> _Task requirements_
Nothing should appear in the answer except the lines from the one with "technique does not" through the end of the listing below, transcribed exactly and without pictures.

BEGIN Data to use

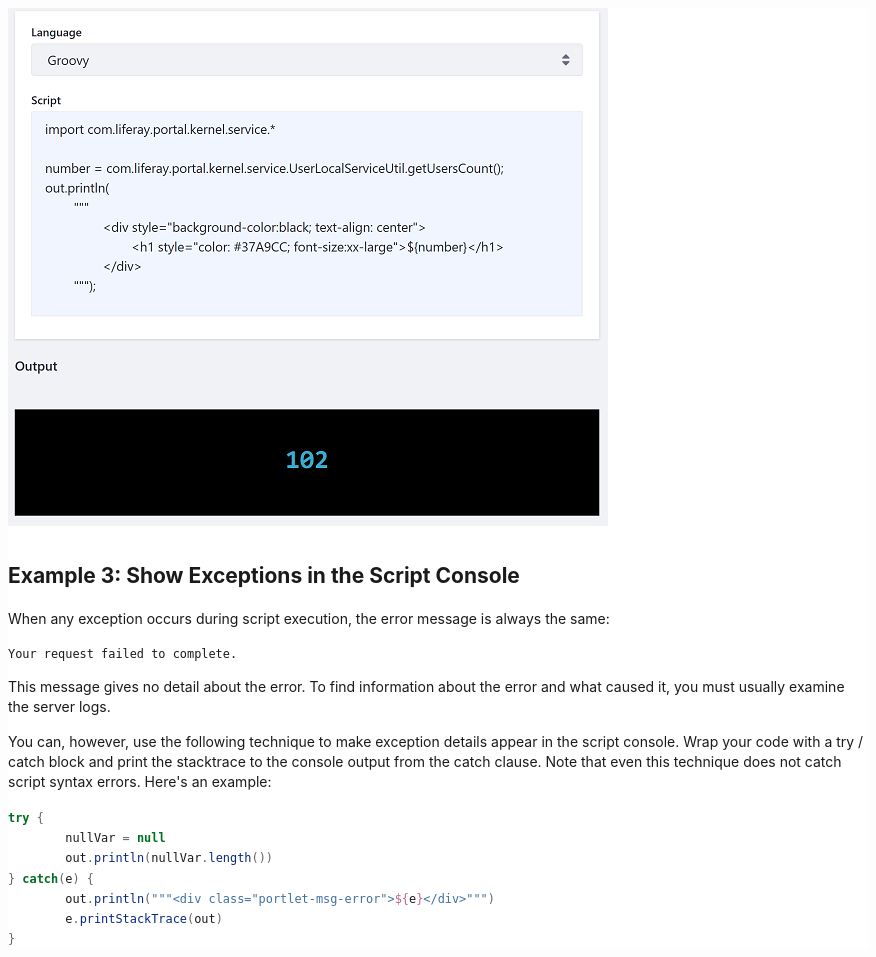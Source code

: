 ![Figure 1: Here's an example of invoking a Groovy script that embeds HTML markup in the output of the script.](../../../images/groovy-script-embed-html-markup.png)

## Example 3: Show Exceptions in the Script Console

When any exception occurs during script execution, the error message is always
the same:

    Your request failed to complete.

This message gives no detail about the error. To find information about the
error and what caused it, you must usually examine the server logs.

You can, however, use the following technique to make exception details appear in
the script console. Wrap your code with a try / catch block and print the
stacktrace to the console output from the catch clause. Note that even this
technique does not catch script syntax errors. Here's an example:

```groovy
try {
        nullVar = null
        out.println(nullVar.length())
} catch(e) {
        out.println("""<div class="portlet-msg-error">${e}</div>""")
        e.printStackTrace(out)
}
```
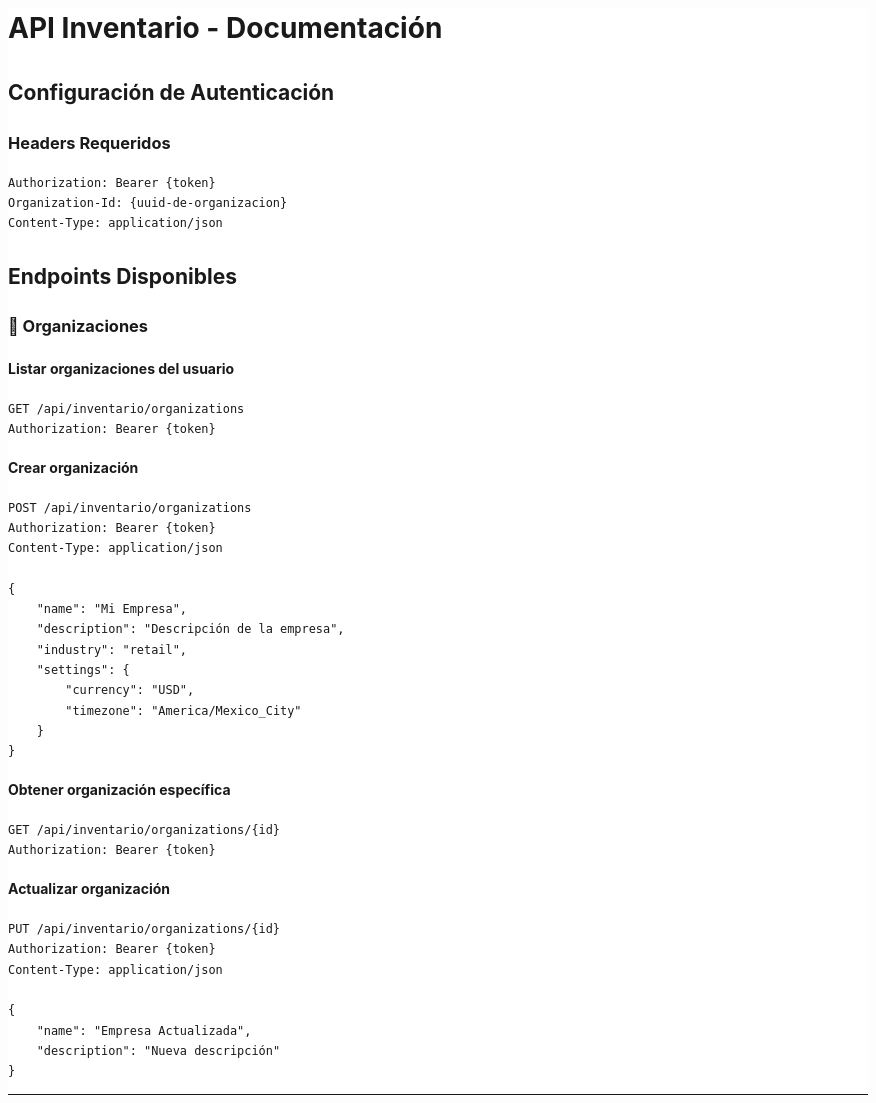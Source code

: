# API Inventario - Documentación

## Configuración de Autenticación

### Headers Requeridos
```http
Authorization: Bearer {token}
Organization-Id: {uuid-de-organizacion}
Content-Type: application/json
```

## Endpoints Disponibles

### 🏢 Organizaciones

#### Listar organizaciones del usuario
```http
GET /api/inventario/organizations
Authorization: Bearer {token}
```

#### Crear organización
```http
POST /api/inventario/organizations
Authorization: Bearer {token}
Content-Type: application/json

{
    "name": "Mi Empresa",
    "description": "Descripción de la empresa",
    "industry": "retail",
    "settings": {
        "currency": "USD",
        "timezone": "America/Mexico_City"
    }
}
```

#### Obtener organización específica
```http
GET /api/inventario/organizations/{id}
Authorization: Bearer {token}
```

#### Actualizar organización
```http
PUT /api/inventario/organizations/{id}
Authorization: Bearer {token}
Content-Type: application/json

{
    "name": "Empresa Actualizada",
    "description": "Nueva descripción"
}
```

---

END Data to use

> _Completed task_
technique does not catch script syntax errors. Here's an example:

```groovy
try {
        nullVar = null
        out.println(nullVar.length())
} catch(e) {
        out.println("""<div class="portlet-msg-error">${e}</div>""")
        e.printStackTrace(out)
}
```
Source code

:# API Inventario - Documentación

## Configuración de Autenticación

### Headers Requeridos
```http
Authorization: Bearer {token}
Organization-Id: {uuid-de-organizacion}
Content-Type: application/json
```

## Endpoints Disponibles

### 🏢 Organizaciones

#### Listar organizaciones del usuario
```http
GET /api/inventario/organizations
Authorization: Bearer {token}
```

#### Crear organización
```http
POST /api/inventario/organizations
Authorization: Bearer {token}
Content-Type: application/json

{
    "name": "Mi Empresa",
    "description": "Descripción de la empresa",
    "industry": "retail",
    "settings": {
        "currency": "USD",
        "timezone": "America/Mexico_City"
    }
}
```

#### Obtener organización específica
```http
GET /api/inventario/organizations/{id}
Authorization: Bearer {token}
```

#### Actualizar organización
```http
PUT /api/inventario/organizations/{id}
Authorization: Bearer {token}
Content-Type: application/json

{
    "name": "Empresa Actualizada",
    "description": "Nueva descripción"
}
```

---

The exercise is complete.